> **Provided entries**
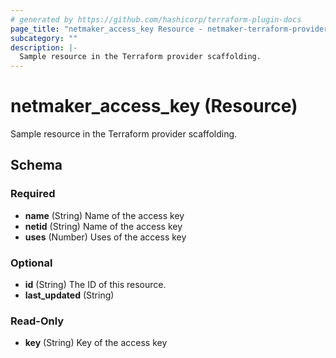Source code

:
 ```yaml
---
# generated by https://github.com/hashicorp/terraform-plugin-docs
page_title: "netmaker_access_key Resource - netmaker-terraform-provider"
subcategory: ""
description: |-
  Sample resource in the Terraform provider scaffolding.
---
```


# netmaker_access_key (Resource)

Sample resource in the Terraform provider scaffolding.



<!-- schema generated by tfplugindocs -->
## Schema

### Required

- **name** (String) Name of the access key
- **netid** (String) Name of the access key
- **uses** (Number) Uses of the access key

### Optional

- **id** (String) The ID of this resource.
- **last_updated** (String)

### Read-Only

- **key** (String) Key of the access key



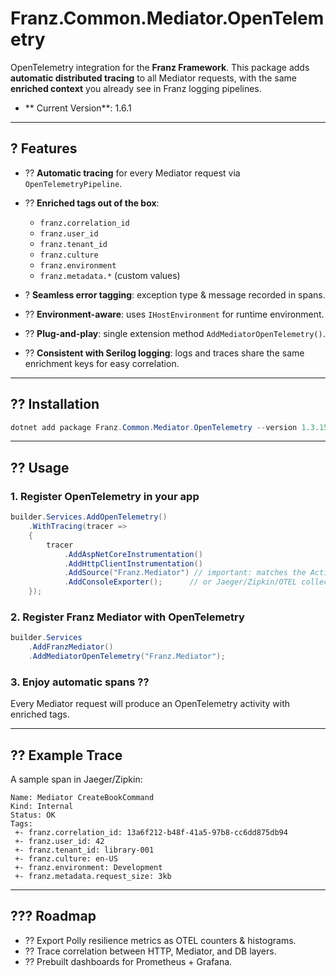 # Franz.Common.Mediator.OpenTelemetry

OpenTelemetry integration for the **Franz Framework**.
This package adds **automatic distributed tracing** to all Mediator requests, with the same **enriched context** you already see in Franz logging pipelines.

- ** Current Version**: 1.6.1

---

## ? Features

* ?? **Automatic tracing** for every Mediator request via `OpenTelemetryPipeline`.
* ?? **Enriched tags out of the box**:

  * `franz.correlation_id`
  * `franz.user_id`
  * `franz.tenant_id`
  * `franz.culture`
  * `franz.environment`
  * `franz.metadata.*` (custom values)
* ? **Seamless error tagging**: exception type & message recorded in spans.
* ?? **Environment-aware**: uses `IHostEnvironment` for runtime environment.
* ?? **Plug-and-play**: single extension method `AddMediatorOpenTelemetry()`.
* ?? **Consistent with Serilog logging**: logs and traces share the same enrichment keys for easy correlation.

---

## ?? Installation

```powershell
dotnet add package Franz.Common.Mediator.OpenTelemetry --version 1.3.15
```

---

## ?? Usage

### 1. Register OpenTelemetry in your app

```csharp
builder.Services.AddOpenTelemetry()
    .WithTracing(tracer =>
    {
        tracer
            .AddAspNetCoreInstrumentation()
            .AddHttpClientInstrumentation()
            .AddSource("Franz.Mediator") // important: matches the ActivitySource
            .AddConsoleExporter();      // or Jaeger/Zipkin/OTEL collector
    });
```

### 2. Register Franz Mediator with OpenTelemetry

```csharp
builder.Services
    .AddFranzMediator()
    .AddMediatorOpenTelemetry("Franz.Mediator");
```

### 3. Enjoy automatic spans ??

Every Mediator request will produce an OpenTelemetry activity with enriched tags.

---

## ?? Example Trace

A sample span in Jaeger/Zipkin:

```
Name: Mediator CreateBookCommand
Kind: Internal
Status: OK
Tags:
 +- franz.correlation_id: 13a6f212-b48f-41a5-97b8-cc6dd875db94
 +- franz.user_id: 42
 +- franz.tenant_id: library-001
 +- franz.culture: en-US
 +- franz.environment: Development
 +- franz.metadata.request_size: 3kb
```

---

## ??? Roadmap

* ?? Export Polly resilience metrics as OTEL counters & histograms.
* ?? Trace correlation between HTTP, Mediator, and DB layers.
* ?? Prebuilt dashboards for Prometheus + Grafana.


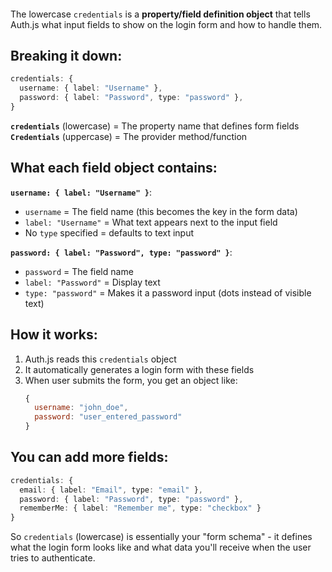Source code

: ####
The lowercase `credentials` is a **property/field definition object** that tells Auth.js what input fields to show on the login form and how to handle them.

## Breaking it down:

```typescript
credentials: {
  username: { label: "Username" },
  password: { label: "Password", type: "password" },
}
```

**`credentials`** (lowercase) = The property name that defines form fields
**`Credentials`** (uppercase) = The provider method/function

## What each field object contains:

**`username: { label: "Username" }`**:
- `username` = The field name (this becomes the key in the form data)
- `label: "Username"` = What text appears next to the input field
- No `type` specified = defaults to text input

**`password: { label: "Password", type: "password" }`**:
- `password` = The field name
- `label: "Password"` = Display text
- `type: "password"` = Makes it a password input (dots instead of visible text)

## How it works:

1. Auth.js reads this `credentials` object
2. It automatically generates a login form with these fields
3. When user submits the form, you get an object like:
   ```javascript
   {
     username: "john_doe",
     password: "user_entered_password"
   }
   ```

## You can add more fields:

```typescript
credentials: {
  email: { label: "Email", type: "email" },
  password: { label: "Password", type: "password" },
  rememberMe: { label: "Remember me", type: "checkbox" }
}
```

So `credentials` (lowercase) is essentially your "form schema" - it defines what the login form looks like and what data you'll receive when the user tries to authenticate.










####
##
####
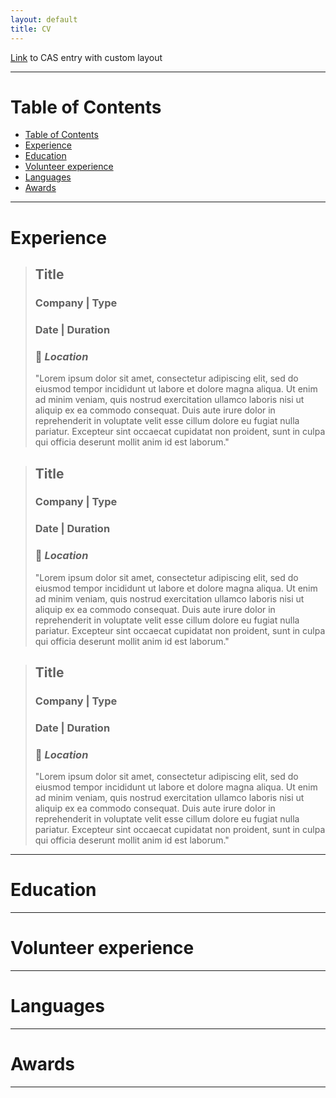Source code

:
 ```yaml
---
layout: default
title: CV
---
```


[Link](content/experience/CAS.md) to CAS entry with custom layout

---
# Table of Contents

<!-- - [Table of Contents](#table-of-contents) -->
- [Table of Contents](#table-of-contents)
- [Experience](#experience)
- [Education](#education)
- [Volunteer experience](#volunteer-experience)
- [Languages](#languages)
- [Awards](#awards)

---

# Experience

> ## Title
>
> ### Company | Type
> ### Date | Duration
> ### :pushpin:  *Location*
>
> "Lorem ipsum dolor sit amet, consectetur adipiscing elit, sed do eiusmod tempor incididunt ut labore et dolore magna aliqua. Ut enim ad minim veniam, quis nostrud exercitation ullamco laboris nisi ut aliquip ex ea commodo consequat. Duis aute irure dolor in reprehenderit in voluptate velit esse cillum dolore eu fugiat nulla pariatur. Excepteur sint occaecat cupidatat non proident, sunt in culpa qui officia deserunt mollit anim id est laborum."

> ## Title
>
> ### Company | Type
> ### Date | Duration
> ### :pushpin:  *Location*
>
> "Lorem ipsum dolor sit amet, consectetur adipiscing elit, sed do eiusmod tempor incididunt ut labore et dolore magna aliqua. Ut enim ad minim veniam, quis nostrud exercitation ullamco laboris nisi ut aliquip ex ea commodo consequat. Duis aute irure dolor in reprehenderit in voluptate velit esse cillum dolore eu fugiat nulla pariatur. Excepteur sint occaecat cupidatat non proident, sunt in culpa qui officia deserunt mollit anim id est laborum."

> ## Title
>
> ### Company | Type
> ### Date | Duration
> ### :pushpin:  *Location*
>
> "Lorem ipsum dolor sit amet, consectetur adipiscing elit, sed do eiusmod tempor incididunt ut labore et dolore magna aliqua. Ut enim ad minim veniam, quis nostrud exercitation ullamco laboris nisi ut aliquip ex ea commodo consequat. Duis aute irure dolor in reprehenderit in voluptate velit esse cillum dolore eu fugiat nulla pariatur. Excepteur sint occaecat cupidatat non proident, sunt in culpa qui officia deserunt mollit anim id est laborum."


---

# Education

---

# Volunteer experience

---

# Languages

---

# Awards

---

<!-- # MD advanced syntax

Blockquotes

> #### The quarterly results look great!
>
> - Revenue was off the chart.
> - Profits were higher than ever.
>
>  *Everything* is going according to **plan**. -->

> **What to produce**
Please output exactly the lines between the one holding "the form data)" and the one holding "2. It automatically" in the records above, inclusive, and nothing more.

> **Task result**
- `username` = The field name (this becomes the key in the form data)
- `label: "Username"` = What text appears next to the input field
- No `type` specified = defaults to text input

**`password: { label: "Password", type: "password" }`**:
- `password` = The field name
- `label: "Password"` = Display text
- `type: "password"` = Makes it a password input (dots instead of visible text)

## How it works:

1. Auth.js reads this `credentials` object
2. It automatically generates a login form with these fields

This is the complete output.